● The problem
With nothing added or dropped, output every record below exactly.

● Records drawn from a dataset
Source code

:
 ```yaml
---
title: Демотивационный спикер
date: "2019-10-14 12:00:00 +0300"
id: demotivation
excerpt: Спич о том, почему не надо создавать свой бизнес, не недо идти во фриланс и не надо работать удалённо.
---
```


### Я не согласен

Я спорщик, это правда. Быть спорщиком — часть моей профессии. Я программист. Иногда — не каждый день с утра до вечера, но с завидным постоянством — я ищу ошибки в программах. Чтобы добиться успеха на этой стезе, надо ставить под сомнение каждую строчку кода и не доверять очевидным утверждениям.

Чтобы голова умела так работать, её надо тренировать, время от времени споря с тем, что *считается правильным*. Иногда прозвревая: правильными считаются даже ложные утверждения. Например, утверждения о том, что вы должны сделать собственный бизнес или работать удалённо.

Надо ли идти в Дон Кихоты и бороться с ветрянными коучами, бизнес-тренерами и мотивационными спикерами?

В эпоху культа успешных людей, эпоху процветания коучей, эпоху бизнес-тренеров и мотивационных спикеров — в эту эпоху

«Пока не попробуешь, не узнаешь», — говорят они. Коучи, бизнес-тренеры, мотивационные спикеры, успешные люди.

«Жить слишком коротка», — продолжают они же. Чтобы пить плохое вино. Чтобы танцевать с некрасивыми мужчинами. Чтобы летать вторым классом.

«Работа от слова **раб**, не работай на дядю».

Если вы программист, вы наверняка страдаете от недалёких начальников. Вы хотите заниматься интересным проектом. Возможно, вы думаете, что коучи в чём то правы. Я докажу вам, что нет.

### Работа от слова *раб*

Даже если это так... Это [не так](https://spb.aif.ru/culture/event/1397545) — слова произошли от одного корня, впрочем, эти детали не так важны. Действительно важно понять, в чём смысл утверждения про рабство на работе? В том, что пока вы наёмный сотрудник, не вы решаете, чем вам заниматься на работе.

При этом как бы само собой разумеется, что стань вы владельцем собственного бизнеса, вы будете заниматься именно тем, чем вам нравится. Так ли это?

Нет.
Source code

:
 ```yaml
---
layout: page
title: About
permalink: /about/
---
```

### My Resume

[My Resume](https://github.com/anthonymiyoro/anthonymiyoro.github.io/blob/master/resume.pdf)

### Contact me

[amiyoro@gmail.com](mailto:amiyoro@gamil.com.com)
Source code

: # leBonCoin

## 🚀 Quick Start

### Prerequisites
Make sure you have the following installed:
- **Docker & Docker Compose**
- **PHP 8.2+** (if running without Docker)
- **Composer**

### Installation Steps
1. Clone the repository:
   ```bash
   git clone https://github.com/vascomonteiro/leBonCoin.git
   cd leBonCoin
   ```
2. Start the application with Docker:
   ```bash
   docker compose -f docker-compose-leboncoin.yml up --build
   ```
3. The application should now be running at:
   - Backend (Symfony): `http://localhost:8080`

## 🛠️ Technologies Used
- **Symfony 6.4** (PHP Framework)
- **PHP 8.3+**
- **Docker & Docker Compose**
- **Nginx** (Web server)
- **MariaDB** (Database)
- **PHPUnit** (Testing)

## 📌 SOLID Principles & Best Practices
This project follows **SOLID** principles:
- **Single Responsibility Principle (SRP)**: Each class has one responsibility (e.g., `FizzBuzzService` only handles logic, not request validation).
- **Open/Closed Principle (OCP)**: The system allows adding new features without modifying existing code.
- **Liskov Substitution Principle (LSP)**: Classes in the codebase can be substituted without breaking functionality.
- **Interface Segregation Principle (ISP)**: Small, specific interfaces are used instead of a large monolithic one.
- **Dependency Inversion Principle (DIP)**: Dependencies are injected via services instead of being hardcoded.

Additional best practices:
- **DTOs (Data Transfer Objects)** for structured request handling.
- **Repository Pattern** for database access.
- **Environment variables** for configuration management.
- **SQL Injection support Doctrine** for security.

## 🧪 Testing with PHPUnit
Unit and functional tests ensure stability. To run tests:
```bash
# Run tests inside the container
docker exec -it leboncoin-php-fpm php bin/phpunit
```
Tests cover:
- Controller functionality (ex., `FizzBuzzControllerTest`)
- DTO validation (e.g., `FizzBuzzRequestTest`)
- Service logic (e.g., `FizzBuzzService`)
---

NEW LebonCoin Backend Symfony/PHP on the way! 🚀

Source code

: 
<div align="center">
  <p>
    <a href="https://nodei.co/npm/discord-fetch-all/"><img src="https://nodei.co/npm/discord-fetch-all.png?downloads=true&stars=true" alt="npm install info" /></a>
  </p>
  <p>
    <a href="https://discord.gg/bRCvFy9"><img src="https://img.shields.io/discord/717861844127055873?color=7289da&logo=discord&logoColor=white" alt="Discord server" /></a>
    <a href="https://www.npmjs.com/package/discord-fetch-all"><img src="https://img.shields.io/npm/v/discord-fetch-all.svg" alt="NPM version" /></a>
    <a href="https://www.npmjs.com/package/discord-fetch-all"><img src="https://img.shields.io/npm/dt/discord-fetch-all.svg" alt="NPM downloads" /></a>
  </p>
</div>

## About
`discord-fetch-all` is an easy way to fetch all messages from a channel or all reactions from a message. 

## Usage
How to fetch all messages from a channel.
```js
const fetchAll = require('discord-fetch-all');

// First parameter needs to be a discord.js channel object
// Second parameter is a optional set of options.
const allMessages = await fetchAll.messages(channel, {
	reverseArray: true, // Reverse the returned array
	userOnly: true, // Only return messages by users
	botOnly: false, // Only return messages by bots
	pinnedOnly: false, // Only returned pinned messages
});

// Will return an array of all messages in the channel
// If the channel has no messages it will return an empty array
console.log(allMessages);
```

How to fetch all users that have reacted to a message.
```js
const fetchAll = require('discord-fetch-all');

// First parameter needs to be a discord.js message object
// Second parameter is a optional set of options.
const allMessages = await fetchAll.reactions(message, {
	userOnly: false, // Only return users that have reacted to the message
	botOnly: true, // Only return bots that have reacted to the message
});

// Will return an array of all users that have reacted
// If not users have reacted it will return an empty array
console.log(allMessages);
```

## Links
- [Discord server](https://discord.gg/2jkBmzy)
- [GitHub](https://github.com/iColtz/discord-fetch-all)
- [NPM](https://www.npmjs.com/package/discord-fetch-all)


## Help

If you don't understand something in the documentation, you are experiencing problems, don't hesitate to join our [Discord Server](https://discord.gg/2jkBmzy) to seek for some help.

● Written reply
Source code

:
 ```yaml
---
title: Демотивационный спикер
date: "2019-10-14 12:00:00 +0300"
id: demotivation
excerpt: Спич о том, почему не надо создавать свой бизнес, не недо идти во фриланс и не надо работать удалённо.
---
```


### Я не согласен

Я спорщик, это правда. Быть спорщиком — часть моей профессии. Я программист. Иногда — не каждый день с утра до вечера, но с завидным постоянством — я ищу ошибки в программах. Чтобы добиться успеха на этой стезе, надо ставить под сомнение каждую строчку кода и не доверять очевидным утверждениям.

Чтобы голова умела так работать, её надо тренировать, время от времени споря с тем, что *считается правильным*. Иногда прозвревая: правильными считаются даже ложные утверждения. Например, утверждения о том, что вы должны сделать собственный бизнес или работать удалённо.

Надо ли идти в Дон Кихоты и бороться с ветрянными коучами, бизнес-тренерами и мотивационными спикерами?

В эпоху культа успешных людей, эпоху процветания коучей, эпоху бизнес-тренеров и мотивационных спикеров — в эту эпоху

«Пока не попробуешь, не узнаешь», — говорят они. Коучи, бизнес-тренеры, мотивационные спикеры, успешные люди.

«Жить слишком коротка», — продолжают они же. Чтобы пить плохое вино. Чтобы танцевать с некрасивыми мужчинами. Чтобы летать вторым классом.

«Работа от слова **раб**, не работай на дядю».

Если вы программист, вы наверняка страдаете от недалёких начальников. Вы хотите заниматься интересным проектом. Возможно, вы думаете, что коучи в чём то правы. Я докажу вам, что нет.

### Работа от слова *раб*

Даже если это так... Это [не так](https://spb.aif.ru/culture/event/1397545) — слова произошли от одного корня, впрочем, эти детали не так важны. Действительно важно понять, в чём смысл утверждения про рабство на работе? В том, что пока вы наёмный сотрудник, не вы решаете, чем вам заниматься на работе.

При этом как бы само собой разумеется, что стань вы владельцем собственного бизнеса, вы будете заниматься именно тем, чем вам нравится. Так ли это?

Нет.
Source code

:
 ```yaml
---
layout: page
title: About
permalink: /about/
---
```

### My Resume

[My Resume](https://github.com/anthonymiyoro/anthonymiyoro.github.io/blob/master/resume.pdf)

### Contact me

[amiyoro@gmail.com](mailto:amiyoro@gamil.com.com)
Source code

: # leBonCoin

## 🚀 Quick Start

### Prerequisites
Make sure you have the following installed:
- **Docker & Docker Compose**
- **PHP 8.2+** (if running without Docker)
- **Composer**

### Installation Steps
1. Clone the repository:
   ```bash
   git clone https://github.com/vascomonteiro/leBonCoin.git
   cd leBonCoin
   ```
2. Start the application with Docker:
   ```bash
   docker compose -f docker-compose-leboncoin.yml up --build
   ```
3. The application should now be running at:
   - Backend (Symfony): `http://localhost:8080`

## 🛠️ Technologies Used
- **Symfony 6.4** (PHP Framework)
- **PHP 8.3+**
- **Docker & Docker Compose**
- **Nginx** (Web server)
- **MariaDB** (Database)
- **PHPUnit** (Testing)

## 📌 SOLID Principles & Best Practices
This project follows **SOLID** principles:
- **Single Responsibility Principle (SRP)**: Each class has one responsibility (e.g., `FizzBuzzService` only handles logic, not request validation).
- **Open/Closed Principle (OCP)**: The system allows adding new features without modifying existing code.
- **Liskov Substitution Principle (LSP)**: Classes in the codebase can be substituted without breaking functionality.
- **Interface Segregation Principle (ISP)**: Small, specific interfaces are used instead of a large monolithic one.
- **Dependency Inversion Principle (DIP)**: Dependencies are injected via services instead of being hardcoded.

Additional best practices:
- **DTOs (Data Transfer Objects)** for structured request handling.
- **Repository Pattern** for database access.
- **Environment variables** for configuration management.
- **SQL Injection support Doctrine** for security.

## 🧪 Testing with PHPUnit
Unit and functional tests ensure stability. To run tests:
```bash
# Run tests inside the container
docker exec -it leboncoin-php-fpm php bin/phpunit
```
Tests cover:
- Controller functionality (ex., `FizzBuzzControllerTest`)
- DTO validation (e.g., `FizzBuzzRequestTest`)
- Service logic (e.g., `FizzBuzzService`)
---

NEW LebonCoin Backend Symfony/PHP on the way! 🚀

Source code

: 
<div align="center">
  <p>
    <a href="https://nodei.co/npm/discord-fetch-all/"><img src="https://nodei.co/npm/discord-fetch-all.png?downloads=true&stars=true" alt="npm install info" /></a>
  </p>
  <p>
    <a href="https://discord.gg/bRCvFy9"><img src="https://img.shields.io/discord/717861844127055873?color=7289da&logo=discord&logoColor=white" alt="Discord server" /></a>
    <a href="https://www.npmjs.com/package/discord-fetch-all"><img src="https://img.shields.io/npm/v/discord-fetch-all.svg" alt="NPM version" /></a>
    <a href="https://www.npmjs.com/package/discord-fetch-all"><img src="https://img.shields.io/npm/dt/discord-fetch-all.svg" alt="NPM downloads" /></a>
  </p>
</div>

## About
`discord-fetch-all` is an easy way to fetch all messages from a channel or all reactions from a message. 

## Usage
How to fetch all messages from a channel.
```js
const fetchAll = require('discord-fetch-all');

// First parameter needs to be a discord.js channel object
// Second parameter is a optional set of options.
const allMessages = await fetchAll.messages(channel, {
	reverseArray: true, // Reverse the returned array
	userOnly: true, // Only return messages by users
	botOnly: false, // Only return messages by bots
	pinnedOnly: false, // Only returned pinned messages
});

// Will return an array of all messages in the channel
// If the channel has no messages it will return an empty array
console.log(allMessages);
```

How to fetch all users that have reacted to a message.
```js
const fetchAll = require('discord-fetch-all');

// First parameter needs to be a discord.js message object
// Second parameter is a optional set of options.
const allMessages = await fetchAll.reactions(message, {
	userOnly: false, // Only return users that have reacted to the message
	botOnly: true, // Only return bots that have reacted to the message
});

// Will return an array of all users that have reacted
// If not users have reacted it will return an empty array
console.log(allMessages);
```

## Links
- [Discord server](https://discord.gg/2jkBmzy)
- [GitHub](https://github.com/iColtz/discord-fetch-all)
- [NPM](https://www.npmjs.com/package/discord-fetch-all)


## Help

If you don't understand something in the documentation, you are experiencing problems, don't hesitate to join our [Discord Server](https://discord.gg/2jkBmzy) to seek for some help.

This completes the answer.